As this assistance comes to an end, Family Promise anticipates a spike in demand for overnight services. When there are guests at Hope Crossing, one week out of every six weeks or so, UUCBV members provide cooked meals and groceries, and after training and a background check, some stay overnight as hosts. Please watch the ECast for opportunities to help.


Confronting Our Racism Group


Over the past few months, a group of area partners, Confronting Our Racism, has been organizing to fight racism through education and dialog. The first big project is a community book read, Stamped: Racism, Antiracism, and You by Jason Reynolds and Ibram X. Kendi. It is a remix of Kendi’s earlier book on the history of racism in the United States titled Stamped from the Beginning and is recast in an easy-to-read format appropriate for High School aged as well as adults.

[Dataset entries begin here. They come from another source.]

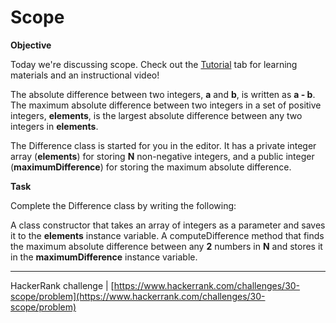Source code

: # Scope

**Objective**

Today we're discussing scope. Check out the [Tutorial](https://www.hackerrank.com/challenges/30-scope/tutorial) tab for learning materials and an instructional video!

The absolute difference between two integers, **a** and **b**, is written as **a - b**. The maximum absolute difference between two integers in a set of positive integers, **elements**, is the largest absolute difference between any two integers in **elements**.

The Difference class is started for you in the editor. It has a private integer array (**elements**) for storing **N** non-negative integers, and a public integer (**maximumDifference**) for storing the maximum absolute difference.

**Task**

Complete the Difference class by writing the following:

A class constructor that takes an array of integers as a parameter and saves it to the **elements** instance variable.
A computeDifference method that finds the maximum absolute difference between any **2** numbers in **N** and stores it in the **maximumDifference** instance variable.

___

HackerRank challenge | [https://www.hackerrank.com/challenges/30-scope/problem](https://www.hackerrank.com/challenges/30-scope/problem)
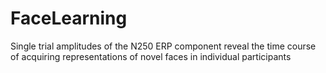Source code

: # FaceLearning
Single trial amplitudes of the N250 ERP component reveal the time course of acquiring representations of novel faces in individual participants
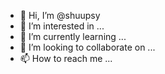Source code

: - 👋 Hi, I’m @shuupsy
- 👀 I’m interested in ...
- 🌱 I’m currently learning ...
- 💞️ I’m looking to collaborate on ...
- 📫 How to reach me ...

<!---
shuupsy/shuupsy is a ✨ special ✨ repository because its `README.md` (this file) appears on your GitHub profile.
You can click the Preview link to take a look at your changes.
--->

CORG is currently enlisting more groups in the area and plans to roll out the community read and discussions to the broader community in the fall. To get involved, check out the MSJE Homepage on the church website, where you can read more and join the group.


MSJE Meeting


The next meeting of the Ministry for Justice and the Earth will be on Sunday, June 13, at Noon on Zoom. You can check the calendar on the church website for the Zoom codes. If you are interested in what we have been doing, planning to do, or want input or have an idea, you are welcome. This is also where decisions on such important matters as which organizations will receive Split-the-Plate money are made.